Lakshmi Mittal owns three houses on Kensington Palace Gardens.


----------



## Jaeger

Most Expensive Streets in England & Wales, by average house price.

http://www.thisismoney.co.uk/mortgages/house-prices/article.html?in_article_id=430700&in_page_id=57

There are currently 2,183 streets in England and Wales with an average house price of £1 million plus.

http://www.thisismoney.co.uk/house-prices/article.html?in_article_id=430632&in_page_id=57

Supersized Houses

http://www.telegraph.co.uk/property/3360485/Family-homes-Supersize-my-house.html

Here's a nice property currently on the market.

Moundmere Manor currently for Sale for £13 million, Hampshire, England.

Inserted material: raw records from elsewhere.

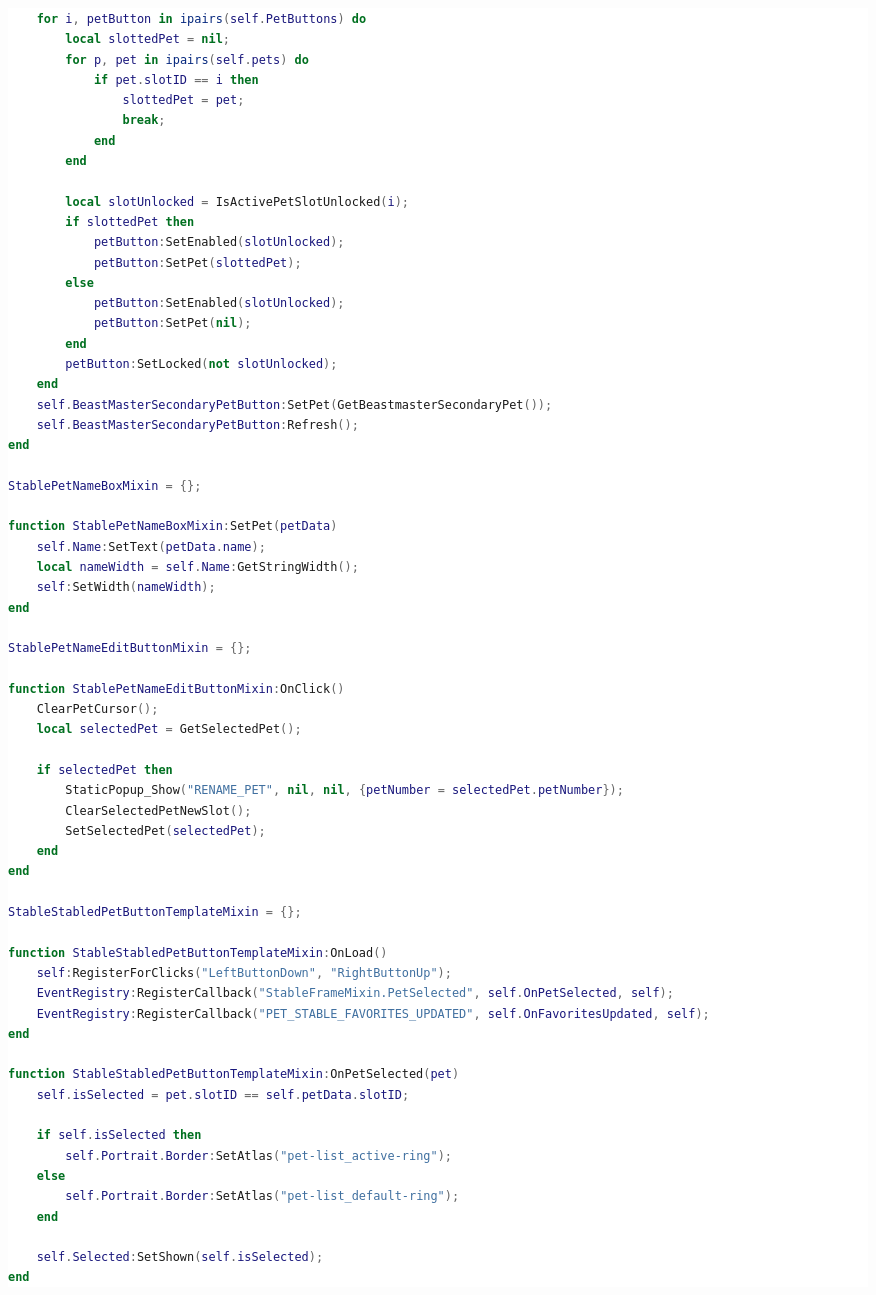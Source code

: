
 ```lua
	for i, petButton in ipairs(self.PetButtons) do
		local slottedPet = nil;
		for p, pet in ipairs(self.pets) do
			if pet.slotID == i then
				slottedPet = pet;
				break;
			end
		end

		local slotUnlocked = IsActivePetSlotUnlocked(i);
		if slottedPet then
			petButton:SetEnabled(slotUnlocked);
			petButton:SetPet(slottedPet);
		else
			petButton:SetEnabled(slotUnlocked);
			petButton:SetPet(nil);
		end
		petButton:SetLocked(not slotUnlocked);
	end
	self.BeastMasterSecondaryPetButton:SetPet(GetBeastmasterSecondaryPet());
	self.BeastMasterSecondaryPetButton:Refresh();
end

StablePetNameBoxMixin = {};

function StablePetNameBoxMixin:SetPet(petData)
	self.Name:SetText(petData.name);
	local nameWidth = self.Name:GetStringWidth();
	self:SetWidth(nameWidth);
end

StablePetNameEditButtonMixin = {};

function StablePetNameEditButtonMixin:OnClick()
	ClearPetCursor();
	local selectedPet = GetSelectedPet();

	if selectedPet then
		StaticPopup_Show("RENAME_PET", nil, nil, {petNumber = selectedPet.petNumber});
		ClearSelectedPetNewSlot();
		SetSelectedPet(selectedPet);
	end
end

StableStabledPetButtonTemplateMixin = {};

function StableStabledPetButtonTemplateMixin:OnLoad()
	self:RegisterForClicks("LeftButtonDown", "RightButtonUp");
	EventRegistry:RegisterCallback("StableFrameMixin.PetSelected", self.OnPetSelected, self);
	EventRegistry:RegisterCallback("PET_STABLE_FAVORITES_UPDATED", self.OnFavoritesUpdated, self);
end

function StableStabledPetButtonTemplateMixin:OnPetSelected(pet)
	self.isSelected = pet.slotID == self.petData.slotID;

	if self.isSelected then
		self.Portrait.Border:SetAtlas("pet-list_active-ring");
	else
		self.Portrait.Border:SetAtlas("pet-list_default-ring");
	end

	self.Selected:SetShown(self.isSelected);
end
```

http://www.savills.co.uk/residentia...pertyDetail.aspx?AlchemyID=2522224&pID=171990


----------



## _00_deathscar

Not a clue how big this is, or even whom it belongs to, but nice house if you can get it - stunning view obviously.

This is somewhere in Jardine's lookout/Mid-levels.










This is/(was?) Canning Fok's US$45m home in Deep Water Bay, South Hong Kong. It's listed as 5,000 square feet (for home size), but that may or may not be true..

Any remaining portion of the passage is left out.